(Collection entries)
***
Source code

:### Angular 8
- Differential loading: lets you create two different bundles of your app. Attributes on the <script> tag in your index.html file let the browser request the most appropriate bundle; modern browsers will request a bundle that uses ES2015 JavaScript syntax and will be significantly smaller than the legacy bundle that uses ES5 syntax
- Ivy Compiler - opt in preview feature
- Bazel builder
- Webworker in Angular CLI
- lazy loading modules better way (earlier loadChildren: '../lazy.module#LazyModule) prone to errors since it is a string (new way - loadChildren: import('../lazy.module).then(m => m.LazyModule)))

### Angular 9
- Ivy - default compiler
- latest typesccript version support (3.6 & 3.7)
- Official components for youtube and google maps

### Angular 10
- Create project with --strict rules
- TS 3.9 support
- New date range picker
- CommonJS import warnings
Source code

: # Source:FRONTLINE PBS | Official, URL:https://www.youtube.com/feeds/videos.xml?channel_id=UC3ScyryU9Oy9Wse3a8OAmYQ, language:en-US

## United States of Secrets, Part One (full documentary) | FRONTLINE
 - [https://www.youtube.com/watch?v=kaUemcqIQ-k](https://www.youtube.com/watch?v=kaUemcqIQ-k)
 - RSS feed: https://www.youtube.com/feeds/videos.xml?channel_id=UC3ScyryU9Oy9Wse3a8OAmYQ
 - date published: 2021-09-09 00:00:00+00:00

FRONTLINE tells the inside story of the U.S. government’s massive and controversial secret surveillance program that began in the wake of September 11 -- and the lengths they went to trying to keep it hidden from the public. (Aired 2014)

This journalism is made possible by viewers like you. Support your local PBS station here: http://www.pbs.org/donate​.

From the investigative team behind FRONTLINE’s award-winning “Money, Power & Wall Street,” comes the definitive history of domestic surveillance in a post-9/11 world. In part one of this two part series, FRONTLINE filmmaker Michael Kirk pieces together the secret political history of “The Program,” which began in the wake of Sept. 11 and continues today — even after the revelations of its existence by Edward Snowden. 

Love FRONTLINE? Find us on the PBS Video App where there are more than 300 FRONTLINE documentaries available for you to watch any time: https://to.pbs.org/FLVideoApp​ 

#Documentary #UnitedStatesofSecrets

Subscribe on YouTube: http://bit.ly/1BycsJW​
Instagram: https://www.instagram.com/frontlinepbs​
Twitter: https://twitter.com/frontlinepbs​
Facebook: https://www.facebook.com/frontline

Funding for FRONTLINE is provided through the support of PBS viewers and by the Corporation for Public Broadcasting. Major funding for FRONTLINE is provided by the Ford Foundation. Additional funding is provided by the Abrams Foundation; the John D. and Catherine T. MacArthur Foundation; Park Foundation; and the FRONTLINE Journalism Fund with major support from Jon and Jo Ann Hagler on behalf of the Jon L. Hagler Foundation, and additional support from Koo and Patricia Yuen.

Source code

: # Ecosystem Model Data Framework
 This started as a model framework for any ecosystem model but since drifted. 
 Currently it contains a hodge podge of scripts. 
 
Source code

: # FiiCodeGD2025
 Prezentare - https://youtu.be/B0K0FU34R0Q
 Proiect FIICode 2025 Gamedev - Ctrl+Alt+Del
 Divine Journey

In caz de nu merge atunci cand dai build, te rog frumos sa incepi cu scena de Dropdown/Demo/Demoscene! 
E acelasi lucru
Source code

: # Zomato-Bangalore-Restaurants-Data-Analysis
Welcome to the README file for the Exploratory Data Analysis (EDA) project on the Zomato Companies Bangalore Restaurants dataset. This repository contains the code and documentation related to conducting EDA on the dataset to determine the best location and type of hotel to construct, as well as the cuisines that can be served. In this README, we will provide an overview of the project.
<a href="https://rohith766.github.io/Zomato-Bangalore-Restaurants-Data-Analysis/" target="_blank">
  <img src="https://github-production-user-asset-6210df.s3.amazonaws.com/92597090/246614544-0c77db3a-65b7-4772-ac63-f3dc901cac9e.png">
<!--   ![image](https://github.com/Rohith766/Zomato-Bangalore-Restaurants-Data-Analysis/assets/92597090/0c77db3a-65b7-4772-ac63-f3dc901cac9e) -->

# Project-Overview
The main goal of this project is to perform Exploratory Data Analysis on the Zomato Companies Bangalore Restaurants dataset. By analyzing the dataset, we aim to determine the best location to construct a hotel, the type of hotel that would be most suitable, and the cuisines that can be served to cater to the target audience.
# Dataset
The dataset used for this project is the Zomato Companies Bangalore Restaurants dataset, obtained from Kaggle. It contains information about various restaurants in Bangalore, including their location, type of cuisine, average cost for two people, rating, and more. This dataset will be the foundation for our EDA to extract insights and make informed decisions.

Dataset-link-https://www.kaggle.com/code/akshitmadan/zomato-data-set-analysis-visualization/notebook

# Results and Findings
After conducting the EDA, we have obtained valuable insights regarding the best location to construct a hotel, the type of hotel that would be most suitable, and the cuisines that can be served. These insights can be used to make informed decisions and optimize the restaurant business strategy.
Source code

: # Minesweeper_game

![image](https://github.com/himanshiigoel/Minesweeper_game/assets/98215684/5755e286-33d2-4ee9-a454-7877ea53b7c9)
***
**YOUR GOAL:** Please output an exact copy of the lines above, from the opening line of the data down to the line that contains "- Ivy Compiler - opt in preview feature".

**WORKED SOLUTION:**
Source code

:### Angular 8
- Differential loading: lets you create two different bundles of your app. Attributes on the <script> tag in your index.html file let the browser request the most appropriate bundle; modern browsers will request a bundle that uses ES2015 JavaScript syntax and will be significantly smaller than the legacy bundle that uses ES5 syntax
- Ivy Compiler - opt in preview feature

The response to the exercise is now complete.